When RFK spoke to students, faculty, community members and SUNY New Paltz Foundation Board members sitting in the front row, his opinion on fossil fuels was direct: it’s a dirty and addictive form of energy. He mentioned how fossil fuel subsidies by the government and big banks are the driving force behind their continued existence, when the practical need for them has been long diminished. He also noted the economic prosperity that lies in investing in renewable energies: “Ford (company) reduced the price of Model T’s in 13 years by 62 percent. Solar cut costs in five years by 80 percent.” – If that’s not a logical economic argument to switch our energy grids outright – then I don’t know what is.
I was very pleasantly surprised by how uninhibited Mr. Kennedy was about our nation’s deep addiction to fossil fuels. He mentioned the insane influence that mega corporations such as the Koch Industries have on presidential elections as well as governmental business, stating: “Puppets for the Koch Brothers have been put into office to lock us into a petro state” and on the dying yet artificially lasting coal industry: “30 years after the economic rational has left for coal, we will still be addicted to it because they have to continue pumping it out to benefit investors.”

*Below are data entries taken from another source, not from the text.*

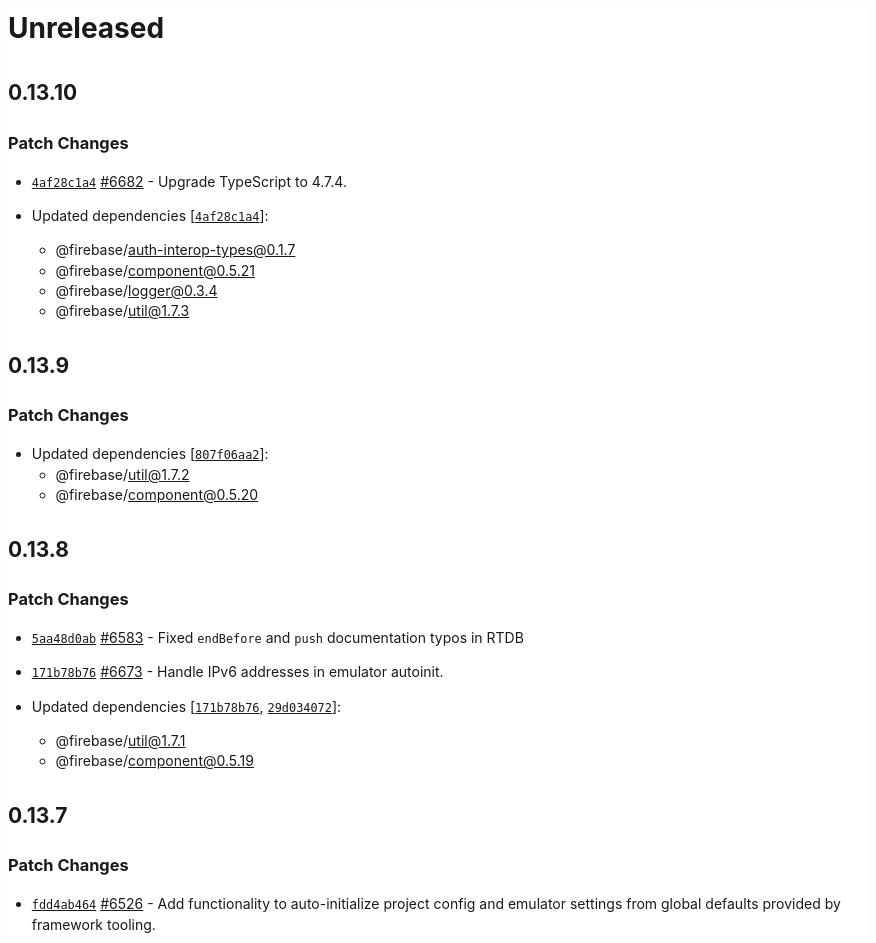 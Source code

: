 # Unreleased

## 0.13.10

### Patch Changes

- [`4af28c1a4`](https://github.com/firebase/firebase-js-sdk/commit/4af28c1a42bd25ce2353f694ca1724c6101cbce5) [#6682](https://github.com/firebase/firebase-js-sdk/pull/6682) - Upgrade TypeScript to 4.7.4.

- Updated dependencies [[`4af28c1a4`](https://github.com/firebase/firebase-js-sdk/commit/4af28c1a42bd25ce2353f694ca1724c6101cbce5)]:
  - @firebase/auth-interop-types@0.1.7
  - @firebase/component@0.5.21
  - @firebase/logger@0.3.4
  - @firebase/util@1.7.3

## 0.13.9

### Patch Changes

- Updated dependencies [[`807f06aa2`](https://github.com/firebase/firebase-js-sdk/commit/807f06aa26438a91aaea08fd38efb6c706bb8a5d)]:
  - @firebase/util@1.7.2
  - @firebase/component@0.5.20

## 0.13.8

### Patch Changes

- [`5aa48d0ab`](https://github.com/firebase/firebase-js-sdk/commit/5aa48d0ab432002ccf49d65bf2ff637e82a2b402) [#6583](https://github.com/firebase/firebase-js-sdk/pull/6583) - Fixed `endBefore` and `push` documentation typos in RTDB

* [`171b78b76`](https://github.com/firebase/firebase-js-sdk/commit/171b78b762826a640d267dd4dd172ad9459c4561) [#6673](https://github.com/firebase/firebase-js-sdk/pull/6673) - Handle IPv6 addresses in emulator autoinit.

* Updated dependencies [[`171b78b76`](https://github.com/firebase/firebase-js-sdk/commit/171b78b762826a640d267dd4dd172ad9459c4561), [`29d034072`](https://github.com/firebase/firebase-js-sdk/commit/29d034072c20af394ce384e42aa10a37d5dfcb18)]:
  - @firebase/util@1.7.1
  - @firebase/component@0.5.19

## 0.13.7

### Patch Changes

- [`fdd4ab464`](https://github.com/firebase/firebase-js-sdk/commit/fdd4ab464b59a107bdcc195df3f01e32efd89ed4) [#6526](https://github.com/firebase/firebase-js-sdk/pull/6526) - Add functionality to auto-initialize project config and emulator settings from global defaults provided by framework tooling.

Motivated by RFK’s brazen perspectives, I wondered if the connection was made in the minds of the very people who assign whose hands the school’s money goes to, that if we divested, we would be one less strand in the rope keeping the fossil fuel industry alive.
The time was ripe to mention SUNY New Paltz divestment at the end of Mr. Kennedy’s talk and get a direct message sent to the investors of our institution. By some unknown powers, as the mic went to one of our student divestment committee members, a foundation official redirected the mic to a different student. Perhaps this was a misunderstanding, but it could also be that the Foundation didn’t want to be embarrassed by the fact that they are invested in the industry that their speaker strongly opposes. Regardless of any attempts to suppress this issue or student opinions, the fight will continue.
The future of the environment and our health depends on the actions we take today. Student support for divestment is overwhelming. The last piece we need is institutional support to make it happen.